Posted by Rafael Martinez-Feria
The main advantage of using relational databases in my research program would be that it would allow for a more structured and cleaner management of the my data compared to what I do now (csv files and R scripts). Since my reseach data reasearch data grows relatively slowly (add observations every 10-15 days), it may also allow for esiser (and perhaps more automated) data entry.
I cannot really think of anything major that would turn me off using RDB’s other than perhaps most (if not all) of the methods impremented in SQL can be also implemented in R
using packages such as dplyr
and/or reshape2
, which may tempt me to stick to what I already know. Another issue may be compatibility and portability; what if I built my DB in SQLite? Can someone else view my data in mySQL or PostgreSQL? Seems much easier to send my data to my collaborators in .csv format.
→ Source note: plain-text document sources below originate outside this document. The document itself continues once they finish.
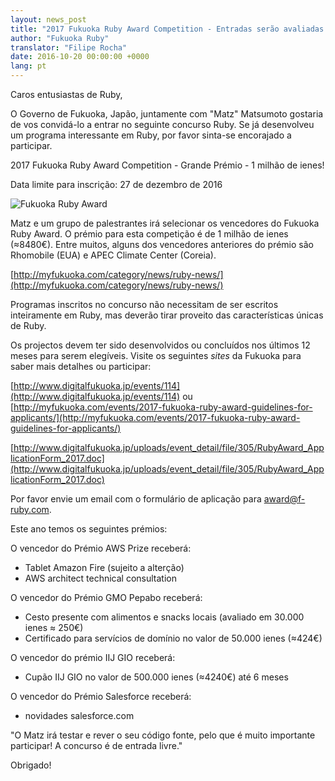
 ```yaml
---
layout: news_post
title: "2017 Fukuoka Ruby Award Competition - Entradas serão avaliadas pelo Matz"
author: "Fukuoka Ruby"
translator: "Filipe Rocha"
date: 2016-10-20 00:00:00 +0000
lang: pt
---
```


Caros entusiastas de Ruby,

O Governo de Fukuoka, Japão, juntamente com "Matz" Matsumoto gostaria de
vos convidá-lo a entrar no seguinte concurso Ruby. Se já desenvolveu um
programa interessante em Ruby, por favor sinta-se encorajado a participar.

2017 Fukuoka Ruby Award Competition - Grande Prémio - 1 milhão de ienes!

Data limite para inscrição: 27 de dezembro de 2016

![Fukuoka Ruby Award](http://www.digitalfukuoka.jp/javascripts/kcfinder/upload/images/fukuokarubyaward2017.png)

Matz e um grupo de palestrantes irá selecionar os vencedores do Fukuoka Ruby Award.
O prémio para esta competição é de 1 milhão de ienes (≈8480€).
Entre muitos, alguns dos vencedores anteriores do prémio são Rhomobile (EUA) e APEC Climate Center (Coreia).

[http://myfukuoka.com/category/news/ruby-news/](http://myfukuoka.com/category/news/ruby-news/)

Programas inscritos no concurso não necessitam de ser escritos inteiramente em Ruby,
mas deverão tirar proveito das características únicas de Ruby.

Os projectos devem ter sido desenvolvidos ou concluídos nos últimos 12 meses para
serem elegíveis. Visite os seguintes *sites* da Fukuoka para saber mais detalhes ou
participar:

[http://www.digitalfukuoka.jp/events/114](http://www.digitalfukuoka.jp/events/114)
ou
[http://myfukuoka.com/events/2017-fukuoka-ruby-award-guidelines-for-applicants/](http://myfukuoka.com/events/2017-fukuoka-ruby-award-guidelines-for-applicants/)

[http://www.digitalfukuoka.jp/uploads/event_detail/file/305/RubyAward_ApplicationForm_2017.doc](http://www.digitalfukuoka.jp/uploads/event_detail/file/305/RubyAward_ApplicationForm_2017.doc)

Por favor envie um email com o formulário de aplicação para award@f-ruby.com.

Este ano temos os seguintes prémios:

O vencedor do Prémio AWS Prize receberá:

* Tablet Amazon Fire (sujeito a alterção)
* AWS architect technical consultation

O vencedor do Prémio GMO Pepabo receberá:

* Cesto presente com alimentos e snacks locais (avaliado em 30.000 ienes ≈ 250€)
* Certificado para servícios de domínio no valor de 50.000 ienes (≈424€)

O vencedor do prémio IIJ GIO receberá:

* Cupão IIJ GIO no valor de 500.000 ienes (≈4240€) até 6 meses

O vencedor do Prémio Salesforce receberá:

* novidades salesforce.com

"O Matz irá testar e rever o seu código fonte, pelo que é muito
importante participar! A concurso é de entrada livre."


Obrigado!
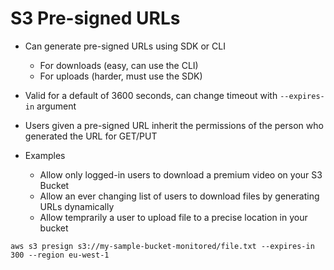 # S3 Pre-signed URLs

- Can generate pre-signed URLs using SDK or CLI
    - For downloads (easy, can use the CLI)
    - For uploads (harder, must use the SDK)
- Valid for a default of 3600 seconds, can change timeout with `--expires-in` argument
- Users given a pre-signed URL inherit the permissions of the person who generated the URL for GET/PUT

- Examples
    - Allow only logged-in users to download a premium video on your S3 Bucket
    - Allow an ever changing list of users to download files by generating URLs dynamically
    - Allow temprarily a user to upload file to a precise location in your bucket

```
aws s3 presign s3://my-sample-bucket-monitored/file.txt --expires-in 300 --region eu-west-1
```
There are many types of databases. In the simplest of terms, a folder containing a bunch with .xls or .csv files with your field data could be considered your ‘database’, even when these files may be poorly organized. But when talking about other formal database formats, that I can think of a couple:
Spatial databases: These are similiar to relational databases (maybe more like a special type of RDBs). They are basically a database that is optimized to store and query data that represents objects defined in a geometric space. So here the “things” are objects in space (points, lines, polygons) with certain attributes.
Document-oriented databases: These are collections of semi-structured data that allows for toring, retrieving, and managing data based on document attributes. Documents can be written in languages like XML, YAML or JSON. These is often how the so-called “big-data” are stored.